Research Staff Member
IBM Research – Australia

Dr Noel Faux is a researcher at IBM Research - Australia and an Honorary Research Fellow at The Florey Institute for Neuroscience and Mental Health. He has a strong research interest in precision medicine, with application in oncology and mental health/neuroscience, as well as the application of technology in mental health.

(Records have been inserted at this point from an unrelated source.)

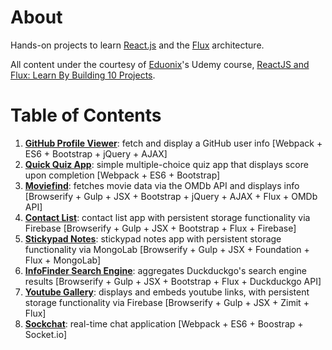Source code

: # About

Hands-on projects to learn [React.js](https://facebook.github.io/react/) and the [Flux](https://facebook.github.io/flux/docs/overview.html) architecture.

All content under the courtesy of [Eduonix](https://www.eduonix.com/)'s Udemy course, [ReactJS and Flux: Learn By Building 10 Projects](https://www.udemy.com/reactjs-and-flux-learn-by-building-10-projects/).

# Table of Contents

1. [**GitHub Profile Viewer**](https://github.com/eddowh/react-github-profile-viewer/tree/master): fetch and display a GitHub user info [Webpack + ES6 + Bootstrap + jQuery + AJAX]
2. [**Quick Quiz App**](https://github.com/eddowh/react-quick-quiz-app/tree/master): simple multiple-choice quiz app that displays score upon completion [Webpack + ES6 + Bootstrap]
3. [**Moviefind**](https://github.com/eddowh/react-moviefind/tree/master): fetches movie data via the OMDb API and displays info [Browserify + Gulp + JSX + Bootstrap + jQuery + AJAX + Flux + OMDb API]
4. [**Contact List**](https://github.com/eddowh/react-contact-list/tree/master): contact list app with persistent storage functionality via Firebase [Browserify + Gulp + JSX + Bootstrap + Flux + Firebase]
5. [**Stickypad Notes**](https://github.com/eddowh/react-stickypad-notes/tree/master): stickypad notes app with persistent storage functionality via MongoLab [Browserify + Gulp + JSX + Foundation + Flux + MongoLab]
6. [**InfoFinder Search Engine**](https://github.com/eddowh/react-infofinder-search-engine/tree/master): aggregates Duckduckgo's search engine results [Browserify + Gulp + JSX + Bootstrap + Flux + Duckduckgo API]
7. [**Youtube Gallery**](https://github.com/eddowh/react-youtube-gallery/tree/master): displays and embeds youtube links, with persistent storage functionality via Firebase [Browserify + Gulp + JSX + Zimit + Flux]
8. [**Sockchat**](https://github.com/eddowh/react-sockchat/tree/master): real-time chat application [Webpack + ES6 + Boostrap + Socket.io]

Dr Faux is a trained molecular biologist, specialised in genomic engineering, having worked in a small gene knockout company (IngenKO), before completing a Grad Dip in Computer Science followed by a PhD in Bioinformatics, received in 2009. His body of research has spanned from understanding the functional role of amino acid repeats and the genetic architecture that encodes them, protein structural informatics, to applying machine learning and biostatistics for the identification of blood based biomarkers for Alzheimer’s Disease. Dr Faux’s work in Alzheimer’s Disease was performed at Australia’s leading neuroscience institute, The Florey Institute for Neuroscience and Mental Health. Further, these work was listed in the top ten projects funded by the National Health and Medical Research Council (NHMRC) for 2014. Dr Faux has a deep technical expertise that crosses the boundaries of genomics, proteomics, mental health, neurodegenerative diseases, biostatistics, and informatics. All areas in which he has communicated to a varied audience, from the general public to technical experts.